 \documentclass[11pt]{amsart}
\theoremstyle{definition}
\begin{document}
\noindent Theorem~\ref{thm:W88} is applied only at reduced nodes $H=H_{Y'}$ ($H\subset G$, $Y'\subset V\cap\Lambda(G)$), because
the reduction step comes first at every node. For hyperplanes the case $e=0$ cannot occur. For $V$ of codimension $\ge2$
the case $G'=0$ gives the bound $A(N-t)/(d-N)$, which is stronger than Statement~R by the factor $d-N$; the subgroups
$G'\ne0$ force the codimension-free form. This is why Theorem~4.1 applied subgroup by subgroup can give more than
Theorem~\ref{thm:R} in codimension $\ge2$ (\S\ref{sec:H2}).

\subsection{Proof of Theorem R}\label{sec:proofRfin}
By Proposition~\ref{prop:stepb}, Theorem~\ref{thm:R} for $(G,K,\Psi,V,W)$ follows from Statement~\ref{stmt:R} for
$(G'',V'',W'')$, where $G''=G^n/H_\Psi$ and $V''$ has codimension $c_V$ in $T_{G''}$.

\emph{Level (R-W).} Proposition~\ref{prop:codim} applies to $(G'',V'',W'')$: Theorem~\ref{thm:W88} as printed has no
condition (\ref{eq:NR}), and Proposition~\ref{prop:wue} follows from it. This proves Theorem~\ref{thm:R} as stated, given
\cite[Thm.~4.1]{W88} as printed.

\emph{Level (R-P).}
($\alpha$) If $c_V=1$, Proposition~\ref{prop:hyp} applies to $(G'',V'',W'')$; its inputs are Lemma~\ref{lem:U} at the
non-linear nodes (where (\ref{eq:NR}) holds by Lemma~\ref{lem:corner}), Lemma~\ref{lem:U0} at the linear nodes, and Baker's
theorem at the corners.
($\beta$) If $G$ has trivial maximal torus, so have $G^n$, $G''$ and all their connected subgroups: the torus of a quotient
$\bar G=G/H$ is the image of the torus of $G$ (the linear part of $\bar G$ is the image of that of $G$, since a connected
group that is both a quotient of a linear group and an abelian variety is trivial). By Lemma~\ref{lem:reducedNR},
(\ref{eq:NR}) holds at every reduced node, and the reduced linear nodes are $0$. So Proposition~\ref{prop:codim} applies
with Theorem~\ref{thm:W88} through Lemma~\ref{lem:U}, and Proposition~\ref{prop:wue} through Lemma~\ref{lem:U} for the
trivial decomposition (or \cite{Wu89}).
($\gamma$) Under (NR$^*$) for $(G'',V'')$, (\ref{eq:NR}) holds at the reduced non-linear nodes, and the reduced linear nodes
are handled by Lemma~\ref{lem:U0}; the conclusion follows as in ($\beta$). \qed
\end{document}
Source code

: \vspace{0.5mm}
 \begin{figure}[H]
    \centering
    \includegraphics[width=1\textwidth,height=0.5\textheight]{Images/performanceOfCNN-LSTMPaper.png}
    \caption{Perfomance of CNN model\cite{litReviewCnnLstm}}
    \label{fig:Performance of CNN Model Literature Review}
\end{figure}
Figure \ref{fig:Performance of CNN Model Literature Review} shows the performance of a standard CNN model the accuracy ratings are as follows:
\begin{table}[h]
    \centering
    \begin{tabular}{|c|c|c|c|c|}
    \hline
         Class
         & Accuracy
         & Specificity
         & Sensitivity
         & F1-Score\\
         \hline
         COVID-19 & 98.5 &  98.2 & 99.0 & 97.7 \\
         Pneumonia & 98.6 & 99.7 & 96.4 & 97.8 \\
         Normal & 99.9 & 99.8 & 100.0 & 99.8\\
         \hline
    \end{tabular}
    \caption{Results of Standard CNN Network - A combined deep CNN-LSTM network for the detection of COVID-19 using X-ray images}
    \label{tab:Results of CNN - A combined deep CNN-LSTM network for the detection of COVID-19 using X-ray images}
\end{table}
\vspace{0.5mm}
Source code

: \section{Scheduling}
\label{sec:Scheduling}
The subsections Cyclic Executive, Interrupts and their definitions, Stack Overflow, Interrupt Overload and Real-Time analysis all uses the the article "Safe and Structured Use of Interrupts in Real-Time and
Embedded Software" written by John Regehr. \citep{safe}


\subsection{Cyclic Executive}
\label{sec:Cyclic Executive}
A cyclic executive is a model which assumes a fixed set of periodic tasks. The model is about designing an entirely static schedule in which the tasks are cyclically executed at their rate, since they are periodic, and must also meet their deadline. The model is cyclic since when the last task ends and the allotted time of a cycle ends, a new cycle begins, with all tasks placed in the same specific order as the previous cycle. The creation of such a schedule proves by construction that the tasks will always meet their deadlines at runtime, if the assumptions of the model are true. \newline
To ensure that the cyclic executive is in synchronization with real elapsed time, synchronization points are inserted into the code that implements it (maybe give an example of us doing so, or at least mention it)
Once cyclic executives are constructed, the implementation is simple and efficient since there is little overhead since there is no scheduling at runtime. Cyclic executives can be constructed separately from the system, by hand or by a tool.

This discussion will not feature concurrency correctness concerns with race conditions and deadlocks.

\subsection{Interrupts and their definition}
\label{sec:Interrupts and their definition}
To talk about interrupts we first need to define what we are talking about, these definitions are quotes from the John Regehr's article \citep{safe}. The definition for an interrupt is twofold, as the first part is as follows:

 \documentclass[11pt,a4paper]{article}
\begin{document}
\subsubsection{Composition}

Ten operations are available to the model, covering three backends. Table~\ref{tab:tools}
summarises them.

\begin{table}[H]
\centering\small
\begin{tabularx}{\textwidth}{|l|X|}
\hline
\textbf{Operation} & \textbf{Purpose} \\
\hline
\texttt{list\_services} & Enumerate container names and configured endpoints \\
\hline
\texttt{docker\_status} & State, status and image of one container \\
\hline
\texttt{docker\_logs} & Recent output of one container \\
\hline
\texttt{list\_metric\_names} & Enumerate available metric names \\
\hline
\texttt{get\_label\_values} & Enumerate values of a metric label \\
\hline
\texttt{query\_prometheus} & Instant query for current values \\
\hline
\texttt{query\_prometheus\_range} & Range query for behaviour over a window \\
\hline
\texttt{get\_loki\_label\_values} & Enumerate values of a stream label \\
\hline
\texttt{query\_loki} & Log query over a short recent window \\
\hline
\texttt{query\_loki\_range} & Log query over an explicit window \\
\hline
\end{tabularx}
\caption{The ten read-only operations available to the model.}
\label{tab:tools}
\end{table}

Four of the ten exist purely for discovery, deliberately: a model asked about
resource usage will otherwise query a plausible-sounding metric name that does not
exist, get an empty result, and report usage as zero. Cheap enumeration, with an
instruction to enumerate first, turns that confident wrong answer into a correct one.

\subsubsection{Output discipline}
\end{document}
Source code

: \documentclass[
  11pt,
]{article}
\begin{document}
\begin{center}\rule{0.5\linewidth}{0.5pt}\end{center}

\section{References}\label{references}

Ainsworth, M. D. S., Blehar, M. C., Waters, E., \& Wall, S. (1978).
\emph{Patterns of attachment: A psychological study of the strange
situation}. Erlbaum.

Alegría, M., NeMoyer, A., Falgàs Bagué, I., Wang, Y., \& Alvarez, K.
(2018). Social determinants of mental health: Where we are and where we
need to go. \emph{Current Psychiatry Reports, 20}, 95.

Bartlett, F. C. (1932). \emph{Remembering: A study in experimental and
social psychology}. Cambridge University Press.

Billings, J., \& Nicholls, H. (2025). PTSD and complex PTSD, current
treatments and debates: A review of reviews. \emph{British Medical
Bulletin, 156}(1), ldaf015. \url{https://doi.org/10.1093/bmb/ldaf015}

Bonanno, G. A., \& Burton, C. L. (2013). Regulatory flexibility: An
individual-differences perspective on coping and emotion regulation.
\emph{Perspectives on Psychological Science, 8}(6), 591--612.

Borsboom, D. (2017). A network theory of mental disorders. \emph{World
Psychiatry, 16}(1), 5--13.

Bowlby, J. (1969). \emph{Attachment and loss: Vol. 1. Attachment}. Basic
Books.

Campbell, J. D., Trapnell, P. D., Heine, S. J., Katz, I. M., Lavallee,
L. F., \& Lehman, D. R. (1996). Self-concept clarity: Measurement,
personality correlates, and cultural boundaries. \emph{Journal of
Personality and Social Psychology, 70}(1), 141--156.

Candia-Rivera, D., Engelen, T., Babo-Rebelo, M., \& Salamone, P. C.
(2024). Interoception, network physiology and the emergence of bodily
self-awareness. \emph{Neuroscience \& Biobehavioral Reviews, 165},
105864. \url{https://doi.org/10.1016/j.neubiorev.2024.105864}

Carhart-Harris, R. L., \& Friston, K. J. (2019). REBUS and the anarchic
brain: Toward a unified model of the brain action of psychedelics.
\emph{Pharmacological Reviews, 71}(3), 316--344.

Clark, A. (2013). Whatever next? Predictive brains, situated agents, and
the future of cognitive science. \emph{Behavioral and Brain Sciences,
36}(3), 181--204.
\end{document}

- [Task]:
The exact lines of the material above starting at the one that contains "written by John" and ending at the one that contains "A cyclic executive" are what to retype; leave out everything else.

- [Task result]:
Embedded Software" written by John Regehr. \citep{safe}


\subsection{Cyclic Executive}
\label{sec:Cyclic Executive}
A cyclic executive is a model which assumes a fixed set of periodic tasks. The model is about designing an entirely static schedule in which the tasks are cyclically executed at their rate, since they are periodic, and must also meet their deadline. The model is cyclic since when the last task ends and the allotted time of a cycle ends, a new cycle begins, with all tasks placed in the same specific order as the previous cycle. The creation of such a schedule proves by construction that the tasks will always meet their deadlines at runtime, if the assumptions of the model are true. \newline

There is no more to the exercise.